Alt, laut, schmutzig, zusammengeschustert, runtergekommen, voller Menschen, immer! Und gleichzeitig vibrierend vor Lebendigkeit, bunt, voller Gerüche, nach Autos, Blumen, Abgasen, Gewürzen, Parfüm, Essen. Neugierig, hilfsbereit, beschäftigt. Prachtvolle, alte (oft eben nicht mehr ganz frische) Bauten aus der englischen Besatzungszeit, das Viertel der Fischer, ein Haufen bunter Hütten am vollgemüllten Strand unweit vom Taj.
Immer wieder das Aufeinandertreffen von jung und alt, schön und hässlich, arm und reich.
Verkehr wie in der Türkei und im Iran, nur noch doller! Das Hupkonzert – durchaus meistens nur warnend gemeint – ist unvorstellbar. Viele Motorroller und Motorräder, oft Hero von Honda. Oder auch die indischen Nachbauten der alten englischen Royal Enfields mit einem Klang wie eine Harley! Auf Lieferwagen, Trucks und Taxis die freundliche Aufforderung sich zu melden.
Ampeln gibt es, werden auch wohl beachtet.
Es ist Neujahr. Bunte Menschenmassen wälzen sich durch die Straßen am Hafen.
Bollywood-mäßig aufgemotzte Kutschen mit Marwari-Pferden (die mit den nach innen gestellten Ohrspitzen) davor. Besonders nachts sind sie der Renner hier zu unserer Verwunderung.

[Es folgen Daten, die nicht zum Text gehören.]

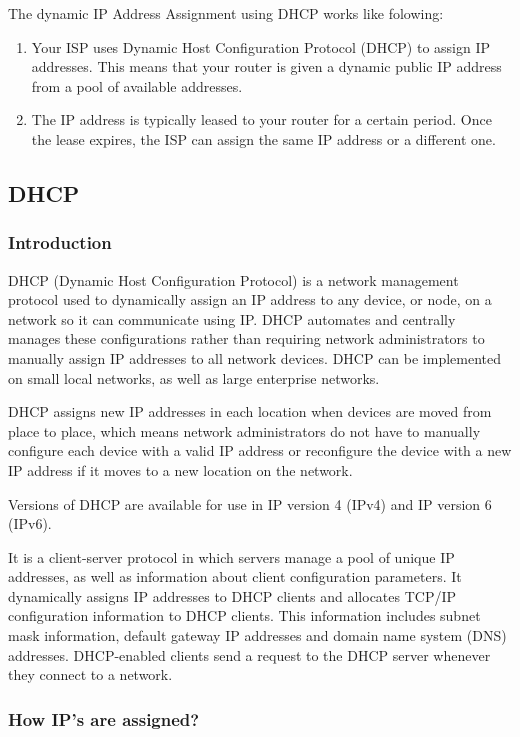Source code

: \documentclass{article}
\begin{document}
The dynamic IP Address Assignment using DHCP works like folowing:

\begin{enumerate} 
    \item Your ISP uses Dynamic Host Configuration Protocol (DHCP) to assign IP addresses. This means that your router is given a dynamic public IP address from a pool of available addresses.
    \item The IP address is typically leased to your router for a certain period. Once the lease expires, the ISP can assign the same IP address or a different one.
\end{enumerate}

\subsection{DHCP}

\subsubsection{Introduction}

DHCP (Dynamic Host Configuration Protocol) is a network management protocol used to dynamically assign an IP address to any device, or node, on a network so it can communicate using IP. DHCP automates and centrally manages these configurations rather than requiring network administrators to manually assign IP addresses to all network devices. DHCP can be implemented on small local networks, as well as large enterprise networks.

DHCP assigns new IP addresses in each location when devices are moved from place to place, which means network administrators do not have to manually configure each device with a valid IP address or reconfigure the device with a new IP address if it moves to a new location on the network.

Versions of DHCP are available for use in IP version 4 (IPv4) and IP version 6 (IPv6).

It is a client-server protocol in which servers manage a pool of unique IP addresses, as well as information about client configuration parameters.  It dynamically assigns IP addresses to DHCP clients and allocates TCP/IP configuration information to DHCP clients. This information includes subnet mask information, default gateway IP addresses and domain name system (DNS) addresses. DHCP-enabled clients send a request to the DHCP server whenever they connect to a network.

\subsubsection{How IP's are assigned?}
\end{document}
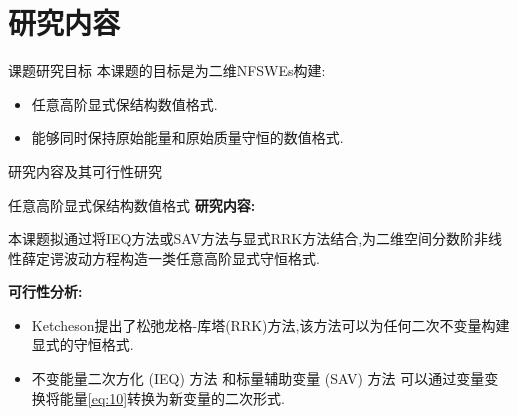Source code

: \documentclass[aspectratio=169]{beamer}
\begin{document}
\section{研究内容}
\begin{frame}{课题研究目标}
	本课题的目标是为二维NFSWEs构建:
	\begin{itemize}
		\item 任意高阶显式保结构数值格式.
		\item 能够同时保持原始能量和原始质量守恒的数值格式.
	\end{itemize}

\end{frame}

\begin{frame}{研究内容及其可行性研究}
	\begin{block}{任意高阶显式保结构数值格式}
		\textbf{\textcolor[rgb]{0.227,0.373,0.306}{研究内容:}}
		
		{\footnotesize 本课题拟通过将IEQ方法或SAV方法与显式RRK方法结合,为二维空间分数阶非线性薛定谔波动方程构造一类任意高阶显式守恒格式.}
		
		\textbf{\textcolor[rgb]{0.227,0.373,0.306}{可行性分析:}}
		\begin{itemize}
			\item {\footnotesize Ketcheson\cite{ketchesonRelaxationRungeKutta2019}提出了松弛龙格-库塔(RRK)方法,该方法可以为任何二次不变量构建显式的守恒格式.}%
			\item {\footnotesize 不变能量二次方化 (IEQ) 方法 \cite{yangLinearUnconditionallyEnergy2017, yangEfficientLinearSchemes2017}和标量辅助变量 (SAV) 方法 \cite{chengConvergenceEnergyconservingScheme2022} 可以通过变量变换将能量\eqref{eq:10}转换为新变量的二次形式.}
			\end{itemize}
	\end{block}
	\end{frame}
\end{document}
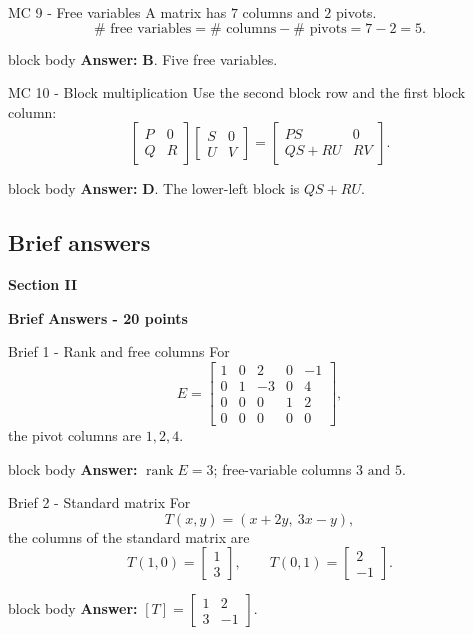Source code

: \documentclass[aspectratio=169]{beamer}
\newcommand{\rank}{\operatorname{rank}}
\newcommand{\sectioncard}[2]{%
  \begin{frame}[plain]
    \vfill\centering
    {\Huge\color{lectureorange}\bfseries #1}\par\bigskip
    {\LARGE\color{lecturegreen}\bfseries #2}
    \vfill
  \end{frame}}
\newcommand{\answerbox}[1]{%
  \begin{beamercolorbox}[sep=1.0ex,wd=\linewidth]{block body}
    \textbf{Answer:} #1
  \end{beamercolorbox}}
\begin{document}
\begin{frame}{MC 9 - Free variables}
A matrix has $7$ columns and $2$ pivots.
\[
\#\text{ free variables}
=\#\text{ columns}-\#\text{ pivots}
=7-2=5.
\]
\answerbox{\textbf{B}. Five free variables.}
\end{frame}

\begin{frame}{MC 10 - Block multiplication}
Use the second block row and the first block column:
\[
\begin{bmatrix}P&0\\Q&R\end{bmatrix}
\begin{bmatrix}S&0\\U&V\end{bmatrix}
=
\begin{bmatrix}
PS&0\\
QS+RU&RV
\end{bmatrix}.
\]
\answerbox{\textbf{D}. The lower-left block is $QS+RU$.}
\end{frame}

\subsection{Brief answers}
\sectioncard{Section II}{Brief Answers - 20 points}

\begin{frame}{Brief 1 - Rank and free columns}
For
\[
E=\begin{bmatrix}
1&0&2&0&-1\\
0&1&-3&0&4\\
0&0&0&1&2\\
0&0&0&0&0
\end{bmatrix},
\]
the pivot columns are $1,2,4$.
\answerbox{$\rank E=\boxed{3}$; free-variable columns $\boxed{3\text{ and }5}$.}
\end{frame}

\begin{frame}{Brief 2 - Standard matrix}
For
\[
T(x,y)=(x+2y,\ 3x-y),
\]
the columns of the standard matrix are
\[
T(1,0)=\begin{bmatrix}1\\3\end{bmatrix},
\qquad
T(0,1)=\begin{bmatrix}2\\-1\end{bmatrix}.
\]
\answerbox{$\displaystyle \boxed{[T]=\begin{bmatrix}1&2\\3&-1\end{bmatrix}}$.}
\end{frame}
\end{document}
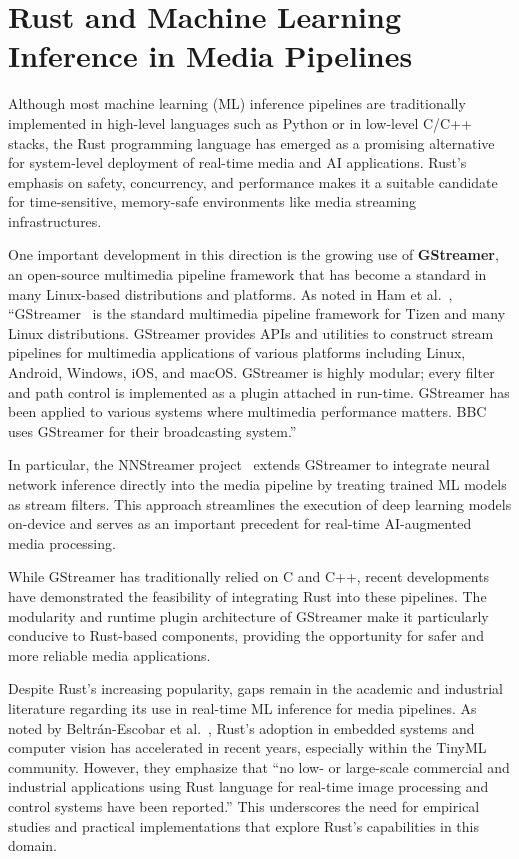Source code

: \section{Rust and Machine Learning Inference in Media Pipelines}

Although most machine learning (ML) inference pipelines are traditionally implemented in high-level languages such as Python or in low-level C/C++ stacks, the Rust programming language has emerged as a promising alternative for system-level deployment of real-time media and AI applications. Rust's emphasis on safety, concurrency, and performance makes it a suitable candidate for time-sensitive, memory-safe environments like media streaming infrastructures.

One important development in this direction is the growing use of \textbf{GStreamer}, an open-source multimedia pipeline framework that has become a standard in many Linux-based distributions and platforms. As noted in Ham et al.~\cite{ham2019nnstreamer}, ``GStreamer~\cite{gstreamer1999} is the standard multimedia pipeline framework for Tizen and many Linux distributions. GStreamer provides APIs and utilities to construct stream pipelines for multimedia applications of various platforms including Linux, Android, Windows, iOS, and macOS. GStreamer is highly modular; every filter and path control is implemented as a plugin attached in run-time. GStreamer has been applied to various systems where multimedia performance matters. BBC uses GStreamer for their broadcasting system.''

In particular, the NNStreamer project~\cite{ham2019nnstreamer} extends GStreamer to integrate neural network inference directly into the media pipeline by treating trained ML models as stream filters. This approach streamlines the execution of deep learning models on-device and serves as an important precedent for real-time AI-augmented media processing.

While GStreamer has traditionally relied on C and C++, recent developments have demonstrated the feasibility of integrating Rust into these pipelines. The modularity and runtime plugin architecture of GStreamer make it particularly conducive to Rust-based components, providing the opportunity for safer and more reliable media applications.

Despite Rust’s increasing popularity, gaps remain in the academic and industrial literature regarding its use in real-time ML inference for media pipelines. As noted by Beltrán-Escobar et al.~\cite{beltran2024review}, Rust's adoption in embedded systems and computer vision has accelerated in recent years, especially within the TinyML community. However, they emphasize that “no low- or large-scale commercial and industrial applications using Rust language for real-time image processing and control systems have been reported.” This underscores the need for empirical studies and practical implementations that explore Rust’s capabilities in this domain.

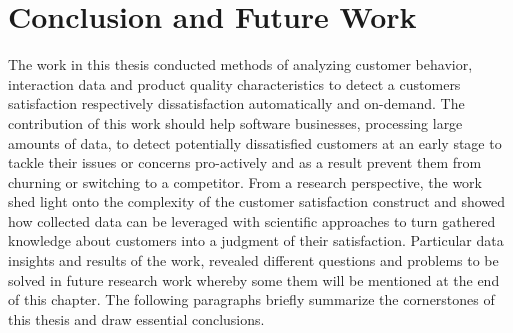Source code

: \chapter{Conclusion and Future Work}
\label{ch:conclusion}

The work in this thesis conducted methods of analyzing customer behavior, interaction data and product quality characteristics to detect a customers satisfaction respectively dissatisfaction automatically and on-demand. The contribution of this work should help software businesses, processing large amounts of data, to detect potentially dissatisfied customers at an early stage to tackle their issues or concerns pro-actively and as a result prevent them from churning or switching to a competitor. From a research perspective, the work shed light onto the complexity of the customer satisfaction construct and showed how collected data can be leveraged with scientific approaches to turn gathered knowledge about customers into a judgment of their satisfaction. Particular data insights and results of the work, revealed different questions and problems to be solved in future research work whereby some them will be mentioned at the end of this chapter. The following paragraphs briefly summarize the cornerstones of this thesis and draw essential conclusions.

Vor dem Gateway müssen die Menschen die Polizeikontrollen passieren, um auf den Platz vor dem Tor zu gelangen. Eine der nicht immer und überall sehr konsequent durchgezogenen Folgen des Überfalls auf das Taj-Hotel.
Der Gateway of India, ein Mix aus englischen und indischen (Mugal-) Baustil, wurde Anfang des 20. Jahrhunderts gebaut zur Erinnerung an den Besuch des englischen Königspaares, das ja damals auch Kaiser(-paar) von Indien war.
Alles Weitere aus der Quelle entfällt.